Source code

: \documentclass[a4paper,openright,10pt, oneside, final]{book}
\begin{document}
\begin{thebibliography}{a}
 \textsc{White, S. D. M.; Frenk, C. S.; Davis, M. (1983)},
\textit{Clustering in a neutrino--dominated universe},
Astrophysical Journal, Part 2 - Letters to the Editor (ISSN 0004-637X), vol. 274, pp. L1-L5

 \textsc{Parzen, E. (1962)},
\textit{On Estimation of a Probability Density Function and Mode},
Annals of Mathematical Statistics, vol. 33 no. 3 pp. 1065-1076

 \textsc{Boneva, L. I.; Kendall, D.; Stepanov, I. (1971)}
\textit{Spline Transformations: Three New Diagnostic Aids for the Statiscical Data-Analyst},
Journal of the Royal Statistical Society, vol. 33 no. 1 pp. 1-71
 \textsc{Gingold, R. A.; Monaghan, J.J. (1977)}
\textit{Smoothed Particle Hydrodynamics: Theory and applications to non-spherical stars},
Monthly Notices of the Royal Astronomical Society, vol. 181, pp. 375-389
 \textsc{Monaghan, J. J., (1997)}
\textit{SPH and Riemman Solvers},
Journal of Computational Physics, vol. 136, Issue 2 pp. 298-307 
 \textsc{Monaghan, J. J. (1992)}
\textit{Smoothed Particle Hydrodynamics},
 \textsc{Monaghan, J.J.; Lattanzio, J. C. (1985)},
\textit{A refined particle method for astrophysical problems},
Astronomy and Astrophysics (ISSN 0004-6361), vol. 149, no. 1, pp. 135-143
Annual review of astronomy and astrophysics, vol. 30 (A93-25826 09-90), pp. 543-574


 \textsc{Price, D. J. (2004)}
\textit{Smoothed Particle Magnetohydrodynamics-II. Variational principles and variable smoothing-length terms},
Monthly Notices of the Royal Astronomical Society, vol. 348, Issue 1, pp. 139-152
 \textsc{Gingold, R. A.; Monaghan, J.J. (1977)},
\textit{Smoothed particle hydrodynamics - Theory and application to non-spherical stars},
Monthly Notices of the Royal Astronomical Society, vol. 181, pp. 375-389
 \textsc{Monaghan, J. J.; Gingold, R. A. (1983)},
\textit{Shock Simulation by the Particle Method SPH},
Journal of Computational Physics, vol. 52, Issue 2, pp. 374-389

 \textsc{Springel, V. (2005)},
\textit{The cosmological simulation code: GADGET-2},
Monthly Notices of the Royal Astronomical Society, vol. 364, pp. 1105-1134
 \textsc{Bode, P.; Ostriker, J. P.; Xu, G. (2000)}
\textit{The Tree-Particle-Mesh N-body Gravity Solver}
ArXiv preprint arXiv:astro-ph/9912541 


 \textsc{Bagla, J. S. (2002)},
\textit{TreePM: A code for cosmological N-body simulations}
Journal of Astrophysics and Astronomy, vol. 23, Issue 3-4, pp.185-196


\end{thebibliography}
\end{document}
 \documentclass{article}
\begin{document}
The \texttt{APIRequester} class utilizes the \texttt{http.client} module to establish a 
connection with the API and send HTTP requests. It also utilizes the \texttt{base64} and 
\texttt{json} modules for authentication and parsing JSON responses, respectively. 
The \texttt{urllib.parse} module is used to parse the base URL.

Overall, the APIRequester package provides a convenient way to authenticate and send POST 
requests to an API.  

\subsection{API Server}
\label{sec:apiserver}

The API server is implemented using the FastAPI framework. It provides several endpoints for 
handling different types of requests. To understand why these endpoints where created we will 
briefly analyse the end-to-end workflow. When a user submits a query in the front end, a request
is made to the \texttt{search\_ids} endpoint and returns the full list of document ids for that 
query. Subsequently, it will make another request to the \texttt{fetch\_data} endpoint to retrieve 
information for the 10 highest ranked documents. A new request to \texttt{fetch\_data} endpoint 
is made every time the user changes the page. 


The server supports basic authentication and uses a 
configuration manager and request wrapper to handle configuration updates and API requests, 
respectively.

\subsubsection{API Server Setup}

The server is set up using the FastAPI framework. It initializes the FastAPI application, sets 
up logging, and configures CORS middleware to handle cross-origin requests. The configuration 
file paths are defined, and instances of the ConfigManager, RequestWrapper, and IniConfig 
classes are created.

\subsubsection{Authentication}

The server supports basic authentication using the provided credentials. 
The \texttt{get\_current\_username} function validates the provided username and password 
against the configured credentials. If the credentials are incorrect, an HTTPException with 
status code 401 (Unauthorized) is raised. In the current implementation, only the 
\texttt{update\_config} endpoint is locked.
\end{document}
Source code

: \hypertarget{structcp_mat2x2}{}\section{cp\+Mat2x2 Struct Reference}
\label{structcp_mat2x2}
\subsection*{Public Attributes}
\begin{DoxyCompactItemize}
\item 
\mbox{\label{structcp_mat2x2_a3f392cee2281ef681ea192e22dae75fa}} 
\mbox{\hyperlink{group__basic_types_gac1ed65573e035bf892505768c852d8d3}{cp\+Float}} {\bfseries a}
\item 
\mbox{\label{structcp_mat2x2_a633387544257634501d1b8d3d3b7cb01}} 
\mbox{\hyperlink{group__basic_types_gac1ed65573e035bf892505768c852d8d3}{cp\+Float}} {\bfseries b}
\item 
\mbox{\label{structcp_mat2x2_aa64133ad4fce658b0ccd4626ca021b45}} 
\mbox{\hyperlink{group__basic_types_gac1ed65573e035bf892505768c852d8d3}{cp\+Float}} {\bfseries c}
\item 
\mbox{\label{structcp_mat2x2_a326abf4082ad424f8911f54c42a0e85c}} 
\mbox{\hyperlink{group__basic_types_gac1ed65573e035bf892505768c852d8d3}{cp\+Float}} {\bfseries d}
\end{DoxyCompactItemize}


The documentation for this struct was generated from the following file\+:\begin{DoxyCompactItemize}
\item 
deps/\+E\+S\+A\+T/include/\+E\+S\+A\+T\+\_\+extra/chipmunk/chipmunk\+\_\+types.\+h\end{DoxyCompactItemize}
---
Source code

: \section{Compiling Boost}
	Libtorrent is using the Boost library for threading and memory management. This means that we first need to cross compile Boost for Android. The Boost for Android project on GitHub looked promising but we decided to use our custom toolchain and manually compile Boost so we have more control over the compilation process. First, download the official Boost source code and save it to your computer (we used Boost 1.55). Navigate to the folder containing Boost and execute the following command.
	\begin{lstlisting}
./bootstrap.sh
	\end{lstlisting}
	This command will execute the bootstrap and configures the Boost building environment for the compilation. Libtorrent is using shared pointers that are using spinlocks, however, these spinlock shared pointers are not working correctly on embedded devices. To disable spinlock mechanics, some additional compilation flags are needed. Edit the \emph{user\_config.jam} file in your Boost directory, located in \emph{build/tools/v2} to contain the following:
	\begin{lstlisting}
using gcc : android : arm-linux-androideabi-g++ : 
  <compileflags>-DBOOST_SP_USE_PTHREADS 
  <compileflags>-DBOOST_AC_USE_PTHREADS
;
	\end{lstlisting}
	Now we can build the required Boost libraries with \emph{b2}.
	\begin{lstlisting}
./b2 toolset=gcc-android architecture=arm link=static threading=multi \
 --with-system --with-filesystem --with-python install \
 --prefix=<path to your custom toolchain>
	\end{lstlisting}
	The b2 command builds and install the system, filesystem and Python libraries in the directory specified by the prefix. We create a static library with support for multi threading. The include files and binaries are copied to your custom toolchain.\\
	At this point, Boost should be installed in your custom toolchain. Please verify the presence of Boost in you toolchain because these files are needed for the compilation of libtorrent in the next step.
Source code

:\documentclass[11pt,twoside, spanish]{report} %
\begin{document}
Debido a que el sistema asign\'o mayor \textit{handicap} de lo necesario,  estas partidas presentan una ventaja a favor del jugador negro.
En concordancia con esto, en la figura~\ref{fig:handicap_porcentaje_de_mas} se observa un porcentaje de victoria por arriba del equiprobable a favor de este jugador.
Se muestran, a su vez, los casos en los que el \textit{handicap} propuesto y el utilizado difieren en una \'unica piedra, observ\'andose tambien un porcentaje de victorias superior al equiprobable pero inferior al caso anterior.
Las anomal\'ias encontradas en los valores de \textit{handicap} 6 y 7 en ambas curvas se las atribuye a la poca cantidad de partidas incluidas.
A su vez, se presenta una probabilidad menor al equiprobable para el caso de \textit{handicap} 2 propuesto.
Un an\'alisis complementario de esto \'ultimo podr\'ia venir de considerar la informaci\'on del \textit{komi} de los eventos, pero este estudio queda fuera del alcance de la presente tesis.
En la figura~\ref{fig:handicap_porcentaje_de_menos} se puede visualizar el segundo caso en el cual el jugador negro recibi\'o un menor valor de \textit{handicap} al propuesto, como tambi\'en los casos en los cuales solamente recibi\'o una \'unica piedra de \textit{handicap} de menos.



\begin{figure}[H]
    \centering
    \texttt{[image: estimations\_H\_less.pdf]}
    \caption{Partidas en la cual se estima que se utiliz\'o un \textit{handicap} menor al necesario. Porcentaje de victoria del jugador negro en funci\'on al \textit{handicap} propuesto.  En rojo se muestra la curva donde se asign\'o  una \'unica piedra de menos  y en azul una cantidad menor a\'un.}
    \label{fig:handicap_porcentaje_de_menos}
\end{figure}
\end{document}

* _TASK GOAL_: Copy each line in the listing where "directory" appears.

* _YOUR SOLUTION_:
	This command will execute the bootstrap and configures the Boost building environment for the compilation. Libtorrent is using shared pointers that are using spinlocks, however, these spinlock shared pointers are not working correctly on embedded devices. To disable spinlock mechanics, some additional compilation flags are needed. Edit the \emph{user\_config.jam} file in your Boost directory, located in \emph{build/tools/v2} to contain the following:
	The b2 command builds and install the system, filesystem and Python libraries in the directory specified by the prefix. We create a static library with support for multi threading. The include files and binaries are copied to your custom toolchain.\\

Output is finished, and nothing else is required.